• What you are asked to do: Please return all records verbatim, no pictures.

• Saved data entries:
§ §
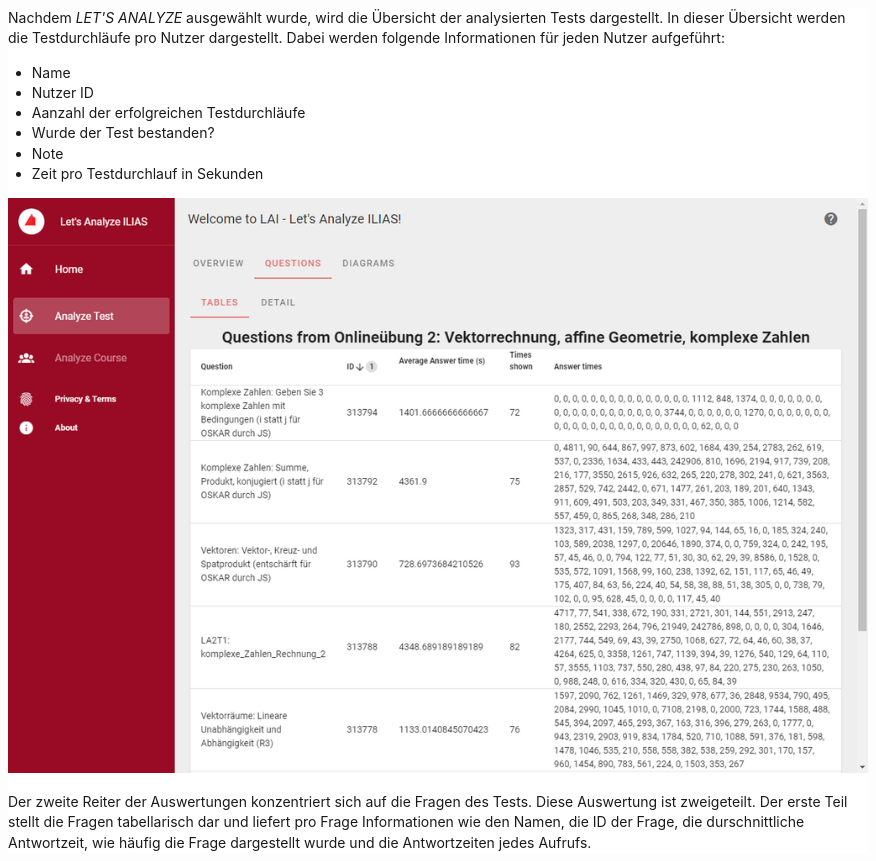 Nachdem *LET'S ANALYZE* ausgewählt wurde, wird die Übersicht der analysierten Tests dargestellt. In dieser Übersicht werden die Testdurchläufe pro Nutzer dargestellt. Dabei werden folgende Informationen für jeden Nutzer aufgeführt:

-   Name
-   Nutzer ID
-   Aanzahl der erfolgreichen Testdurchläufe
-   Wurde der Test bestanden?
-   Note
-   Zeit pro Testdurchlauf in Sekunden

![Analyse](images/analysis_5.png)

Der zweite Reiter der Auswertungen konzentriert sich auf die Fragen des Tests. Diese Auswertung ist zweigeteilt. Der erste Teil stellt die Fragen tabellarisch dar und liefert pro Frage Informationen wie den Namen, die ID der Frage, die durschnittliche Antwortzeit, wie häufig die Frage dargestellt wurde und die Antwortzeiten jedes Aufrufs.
§ §
• Answer:
 Nachdem *LET'S ANALYZE* ausgewählt wurde, wird die Übersicht der analysierten Tests dargestellt. In dieser Übersicht werden die Testdurchläufe pro Nutzer dargestellt. Dabei werden folgende Informationen für jeden Nutzer aufgeführt:

-   Name
-   Nutzer ID
-   Aanzahl der erfolgreichen Testdurchläufe
-   Wurde der Test bestanden?
-   Note
-   Zeit pro Testdurchlauf in Sekunden

![Analyse](images/analysis_5.png)

Der zweite Reiter der Auswertungen konzentriert sich auf die Fragen des Tests. Diese Auswertung ist zweigeteilt. Der erste Teil stellt die Fragen tabellarisch dar und liefert pro Frage Informationen wie den Namen, die ID der Frage, die durschnittliche Antwortzeit, wie häufig die Frage dargestellt wurde und die Antwortzeiten jedes Aufrufs.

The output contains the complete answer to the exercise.